The standard formula for a generic graph cut is really just finding the minimal value for $E(\mathcal{L})$ in the formula below:

$$E(\mathcal{L}) = \Sigma D_{p} (\mathcal{L}_{p}) + \Sigma V_{p,q}(\mathcal{L}_{p},\mathcal{L}_{q})$$

In plane English, this boils down to "Find the minimum combination of t-links and n-links to cut, out of all possible combinations."  There are a lot of different approaches for finding the optimal combination, each with their own strengths and weaknesses.  But, as I mentioned before, this is a numbers problem, so as long as it's correct, the implementation is not that important, mathematically.  (Time and memory constraints are another matter).

To build out the model for a path-finding system, let's start with how a drone might see the world (illustrated below):

Using one or more sensors, our intrepid 2D-constrained drone looks out on the world and builds up a picture of what's in front of it.  Even if it has on board image processing, the system itself doesn't know if it's looking at a Mack truck or a down pillow--only that there is something at a relative azimuth and distance.  And, depending on the sensor, it might not actually be entirely sure that the "something" is actually a something.  Noisy signals, imperfect sensors and processing, and even limitations of the sensors themselves all come into play.  For example, a radar system will definitely see a tank sitting in front of it, but might miss a fluffy rabbit.  Conversely, an IR camera will probably pick up that a rabbit or elephant is on a particular azimuth, but not be too sure if it's a close rabbit or distant elephant.  Sonar sensors will see a "wall" of whatever hard material across their FOV, but it could be a section of a bigger wall, or just a narrow metal pole in the middle.

Fortunately, this all adds up to a very simple model that will work for our guidance system.  In essence, each sensor has a probability that something is where it says it is, and those probabilities can be converted into a negative log-likelihood (NLL) of successful transit.  NLL values are nice, because they are additive, and therefore multiple sensor returns can be loaded onto our network model in succession.

In essence, then, our cut path is the least likely to fail (hit something) moving forward, based on one or more sensors.  We are building a risk-averse pathfinding solution, based only on various sensor inputs.

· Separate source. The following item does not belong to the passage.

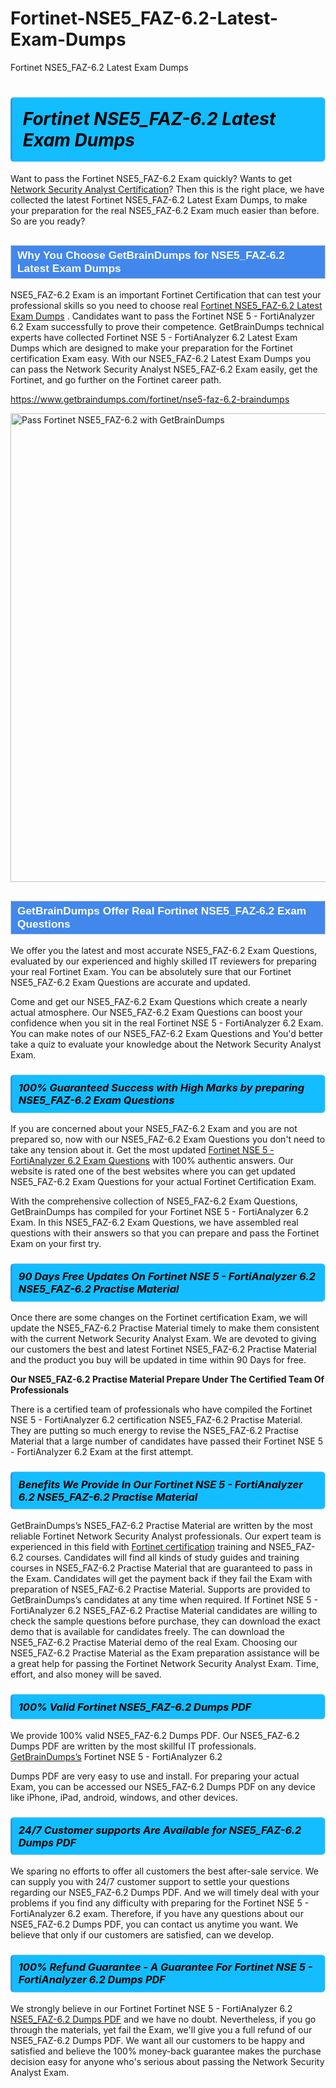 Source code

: # Fortinet-NSE5_FAZ-6.2-Latest-Exam-Dumps
Fortinet NSE5_FAZ-6.2 Latest Exam Dumps
<h1><strong><span style="display: block; color: #000000; background: #14BDFF; border: 0.5px solid #AED6F1; border-left: 3px solid #3498DB; padding: .6em; border-radius: 6px;">                     <em>Fortinet NSE5_FAZ-6.2 <span class="exam_variation">Latest Exam Dumps</span> </em>                </span></strong>            </h1>                        <p>Want to pass the Fortinet NSE5_FAZ-6.2 Exam quickly? Wants to get <a href="https://www.getbraindumps.com/fortinet/nse-5-braindumps.html">Network Security Analyst Certification</a>?  Then this is the right place, we have collected the             latest Fortinet NSE5_FAZ-6.2 <span class="exam_variation">Latest Exam Dumps</span>, to make your preparation for the real NSE5_FAZ-6.2 Exam much easier than before. So are you ready?</p>                        <h2 style="background: #4287ec; border: 1px solid #cccccc; padding: 5px 10px;">                <span style="color: #ffffff;">                    <span style="font-size: 11pt;">                        <span style="line-height: normal;">                            <span style="font-family: Calibri,sans-serif;">                                <strong>                                    <span style="font-size: 13.0pt;">Why You Choose GetBrainDumps for NSE5_FAZ-6.2 <span class="exam_variation">Latest Exam Dumps</span></span>                                </strong>                            </span>                        </span>                    </span>                </span>            </h2>                        <p>NSE5_FAZ-6.2 Exam is an important Fortinet Certification that can test your professional skills so you need to choose real <a href="https://www.getbraindumps.com/fortinet/nse5-faz-6.2-braindumps">Fortinet NSE5_FAZ-6.2 <span class="exam_variation">Latest Exam Dumps</span></a> .             Candidates want to pass the Fortinet NSE 5 - FortiAnalyzer 6.2 Exam successfully to prove their competence. GetBrainDumps technical experts             have collected Fortinet NSE 5 - FortiAnalyzer 6.2 <span class="exam_variation">Latest Exam Dumps</span> which are designed to make your preparation for the Fortinet certification Exam easy. With our             NSE5_FAZ-6.2 <span class="exam_variation">Latest Exam Dumps</span> you can pass the Network Security Analyst NSE5_FAZ-6.2 Exam easily, get the Fortinet, and go further on the Fortinet career path.</p>                        <p><a href="https://www.getbraindumps.com/fortinet/nse5-faz-6.2-braindumps">https://www.getbraindumps.com/fortinet/nse5-faz-6.2-braindumps</a></p>                        <p><a href="https://www.getbraindumps.com/"><img src="https://www.getbraindumps.com/images/get-updated-exam-questions-with-discount-getbraindumps.jpg" class="postImage" alt="Pass Fortinet NSE5_FAZ-6.2 with GetBrainDumps" width="750"></a></p>                            <h2 style="background: #4287ec; border: 1px solid #cccccc; padding: 5px 10px;">                <span style="color: #ffffff;">                    <span style="font-size: 11pt;">                        <span style="line-height: normal;">                            <span style="font-family: Calibri,sans-serif;">                                <strong>                                    <span style="font-size: 13.0pt;">GetBrainDumps Offer Real Fortinet NSE5_FAZ-6.2 <span class="exam_variation2">Exam Questions</span></span>                                </strong>                            </span>                        </span>                    </span>                </span>            </h2>                        <p>We offer you the latest and most accurate NSE5_FAZ-6.2 <span class="exam_variation2">Exam Questions</span>, evaluated by our experienced and highly skilled IT reviewers for preparing your             real Fortinet Exam. You can be absolutely sure that our Fortinet NSE5_FAZ-6.2 <span class="exam_variation2">Exam Questions</span> are accurate and updated.</p>                        <p>Come and get our NSE5_FAZ-6.2 <span class="exam_variation2">Exam Questions</span> which create a nearly actual atmosphere. Our NSE5_FAZ-6.2 <span class="exam_variation2">Exam Questions</span> can boost your confidence when you sit             in the real Fortinet NSE 5 - FortiAnalyzer 6.2 Exam. You can make notes of our NSE5_FAZ-6.2 <span class="exam_variation2">Exam Questions</span> and You'd better take a quiz to evaluate             your knowledge about the Network Security Analyst Exam.</p>                        <h3>                <strong>                    <span style="display: block; color: #000000; background: #14BDFF; border: 0.5px solid #AED6F1; border-left: 3px solid #3498DB; padding: .6em; border-radius: 6px;">                        <em>100% Guaranteed Success with High Marks by preparing NSE5_FAZ-6.2 <span class="exam_variation2">Exam Questions</span></em>                    </span>                </strong>            </h3>                        <p>If you are concerned about your NSE5_FAZ-6.2 Exam and you are not prepared so, now with our NSE5_FAZ-6.2 <span class="exam_variation2">Exam Questions</span> you don't need to take any tension about it.            Get the most updated <a href="https://www.getbraindumps.com/fortinet/nse5-faz-6.2-braindumps">Fortinet NSE 5 - FortiAnalyzer 6.2 <span class="exam_variation2">Exam Questions</span></a> with 100% authentic answers. Our website is rated one of the best websites where you can             get updated NSE5_FAZ-6.2 <span class="exam_variation2">Exam Questions</span> for your actual Fortinet Certification Exam.</p>                        <p>With the comprehensive collection of NSE5_FAZ-6.2 <span class="exam_variation2">Exam Questions</span>, GetBrainDumps has compiled for your Fortinet NSE 5 - FortiAnalyzer 6.2 Exam. In this NSE5_FAZ-6.2 <span class="exam_variation2">Exam Questions</span>,             we have assembled real questions with their answers so that you can prepare and pass the Fortinet Exam on your first try.</p>                        <h3>                <strong>                    <span style="display: block; color: #000000; background: #14BDFF; border: 0.5px solid #AED6F1; border-left: 3px solid #3498DB; padding: .6em; border-radius: 6px;">                        <em>90 Days Free Updates On Fortinet NSE 5 - FortiAnalyzer 6.2 NSE5_FAZ-6.2 <span class="exam_variation3">Practise Material</span></em>                    </span>                </strong>            </h3>                        <p>Once there are some changes on the Fortinet certification Exam, we will update the NSE5_FAZ-6.2 <span class="exam_variation3">Practise Material</span> timely to make them consistent with the current             Network Security Analyst Exam. We are devoted to giving our customers the best and latest Fortinet NSE5_FAZ-6.2 <span class="exam_variation3">Practise Material</span> and the product you buy             will be updated in time within 90 Days for free.</p>                        <p><strong>Our NSE5_FAZ-6.2 <span class="exam_variation3">Practise Material</span> Prepare Under The Certified Team Of Professionals</strong></p>                        <p>There is a certified team of professionals who have compiled the Fortinet NSE 5 - FortiAnalyzer 6.2 certification             NSE5_FAZ-6.2 <span class="exam_variation3">Practise Material</span>. They are putting so much energy to revise the NSE5_FAZ-6.2 <span class="exam_variation3">Practise Material</span> that a large number of candidates have passed             their Fortinet NSE 5 - FortiAnalyzer 6.2 Exam  at the first attempt.</p>                        <h3>                <strong>                    <span style="display: block; color: #000000; background: #14BDFF; border: 0.5px solid #AED6F1; border-left: 3px solid #3498DB; padding: .6em; border-radius: 6px;">                        <em>Benefits We Provide In Our Fortinet NSE 5 - FortiAnalyzer 6.2 NSE5_FAZ-6.2 <span class="exam_variation3">Practise Material</span></em>                    </span>                </strong>            </h3>                        <p>GetBrainDumps’s NSE5_FAZ-6.2 <span class="exam_variation3">Practise Material</span> are written by the most reliable Fortinet Network Security Analyst professionals. Our expert team is experienced in             this field with <a href="https://www.getbraindumps.com/fortinet-braindumps.html">Fortinet certification</a> training and NSE5_FAZ-6.2 courses. Candidates will find all kinds of study guides and training courses in             NSE5_FAZ-6.2 <span class="exam_variation3">Practise Material</span> that are guaranteed to pass in the Exam. Candidates will get the payment back if they fail the Exam with preparation of             NSE5_FAZ-6.2 <span class="exam_variation3">Practise Material</span>. Supports are provided to GetBrainDumps’s candidates at any time when required. If Fortinet NSE 5 - FortiAnalyzer 6.2             NSE5_FAZ-6.2 <span class="exam_variation3">Practise Material</span> candidates are willing to check the sample questions before purchase, they can download the exact demo that is available             for candidates freely. The can download the NSE5_FAZ-6.2 <span class="exam_variation3">Practise Material</span> demo of the real Exam. Choosing our NSE5_FAZ-6.2 <span class="exam_variation3">Practise Material</span> as the Exam preparation             assistance will be a great help for passing the Fortinet Network Security Analyst Exam. Time, effort, and also money will be saved.</p>                        <h3>                <strong>                    <span style="display: block; color: #000000; background: #14BDFF; border: 0.5px solid #AED6F1; border-left: 3px solid #3498DB; padding: .6em; border-radius: 6px;">                        <em>100% Valid Fortinet NSE5_FAZ-6.2 <span class="exam_variation4">Dumps PDF</span></em>                    </span>                </strong>            </h3>                        <p>We provide 100% valid NSE5_FAZ-6.2 <span class="exam_variation4">Dumps PDF</span>. Our NSE5_FAZ-6.2 <span class="exam_variation4">Dumps PDF</span> are written by the most skillful IT professionals. <a href="https://www.getbraindumps.com/">GetBrainDumps’s</a> Fortinet NSE 5 - FortiAnalyzer 6.2</p>            <p> <span class="exam_variation4">Dumps PDF</span> are very easy to use and install. For preparing your actual Exam, you can be accessed our NSE5_FAZ-6.2 <span class="exam_variation4">Dumps PDF</span> on any device like iPhone, iPad, android, windows, and other devices.</p>                        <h3>                <strong>                    <span style="display: block; color: #000000; background: #14BDFF; border: 0.5px solid #AED6F1; border-left: 3px solid #3498DB; padding: .6em; border-radius: 6px;">                        <em>24/7 Customer supports Are Available for NSE5_FAZ-6.2 <span class="exam_variation4">Dumps PDF</span></em>                    </span>                </strong>            </h3>                        <p>We sparing no efforts to offer all customers the best after-sale service. We can supply you with 24/7 customer support to settle your             questions regarding our NSE5_FAZ-6.2 <span class="exam_variation4">Dumps PDF</span>. And we will timely deal with your problems if you find any difficulty with preparing for the             Fortinet NSE 5 - FortiAnalyzer 6.2 exam. Therefore, if you have any questions about our NSE5_FAZ-6.2 <span class="exam_variation4">Dumps PDF</span>, you can contact us             anytime you want. We believe that only if our customers are satisfied, can we develop.</p>                        <h3>                <strong>                    <span style="display: block; color: #000000; background: #14BDFF; border: 0.5px solid #AED6F1; border-left: 3px solid #3498DB; padding: .6em; border-radius: 6px;">                        <em>100% Refund Guarantee - A Guarantee For Fortinet NSE 5 - FortiAnalyzer 6.2 <span class="exam_variation4">Dumps PDF</span></em>                    </span>                </strong>            </h3>                        <p>We strongly believe in our Fortinet Fortinet NSE 5 - FortiAnalyzer 6.2 <a href="https://www.getbraindumps.com/fortinet/nse5-faz-6.2-braindumps">NSE5_FAZ-6.2 <span class="exam_variation4">Dumps PDF</span></a> and we have no doubt. Nevertheless, if you go through             the materials, yet fail the Exam, we'll give you a full refund of our NSE5_FAZ-6.2 <span class="exam_variation4">Dumps PDF</span>. We want all our customers to be happy and satisfied and             believe the 100% money-back guarantee makes the purchase decision easy for anyone who's serious about passing the Network Security Analyst Exam.</p>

## Other FPGA Implementations

The idea of using FPGAs to speed up graph cut analysis is definitely not my own.  In 2012, Researchers at the University of Tsukuba were able to get a 482x321 pixel image processed between 7 and around 30 milliseconds, depending upon the complexity of the image and the starting "seeds".  More recently, researchers at the Robotics Research Center, IIIT-Hyderabad, India did a comparative study of FPGA implementations, and were able to automatically process 512x288 images in just over 175 milliseconds.

Both of these examples were focused on the standard image segmentation problem, and their graph structures were a lot more data intensive than what I expect to process at this stage.  I'm hopeful that I can achieve 30 milliseconds without driving myself too insane.  For a slow moving vehicle, this would allow real time obstacle avoidance at any reasonable speed.

## Plan of Attack

For the old FPGA hands around here, I imagine that there is already a running list of things I'll have to learn before I can even hope to get a proof of concept up and running.  Starting from the top down, here's my own list (and I'm probably missing more than half the to-do/to-learn items):

1. Algorithm implementation
1. Using shared memory to/from host
3. FPGA implementation details:  Finite State Machines, appropriate math/logic implementations, squeezing it all on the hardware I have (or moving up to bigger FPGAs)
4. How do I know it worked? Debugging, testing, and validation
2. Sensor processing:  If the graph cut is fast, why wait on software-based sensors?
1. Digital Signal processing (1D, 2D sensors--can't afford 3D yet, but who knows?)
2. Probability math
3. Coordinate transformation (parameters, values, etc)
4. Sensor fusion (multiple and mixed modes)
5. More DSP (a topic for later)
3. Output Visualization:  Might as well see what the system "sees"
1. Image and video creation (image formats, HDMI output)
2. Overlaying multiple data sets
4. Motor controls:  Now that you have a path, how are you going to use it?
1. PWM actuators
2. Control and feedback
5. Actual navigation:  Wandering aimlessly isn't much good--how about reaching a destination?
1. Local and map-based environments
2. INS, GPS, and other location data
3. More math and optimization
6. ...and many more I'm probably skipping over

### Next Steps

Since the purpose of all of this is to both create something different and learn something new, my next steps are to delve into the steps above, learn how to create that part, and then write up a little article on what I did, how I did (or did not) make it happen, and talk over the design choices and limitations that came up.  Sometimes it'll be a happy lessons-learned, and I'm sure there will be other times where an idea didn't pan out.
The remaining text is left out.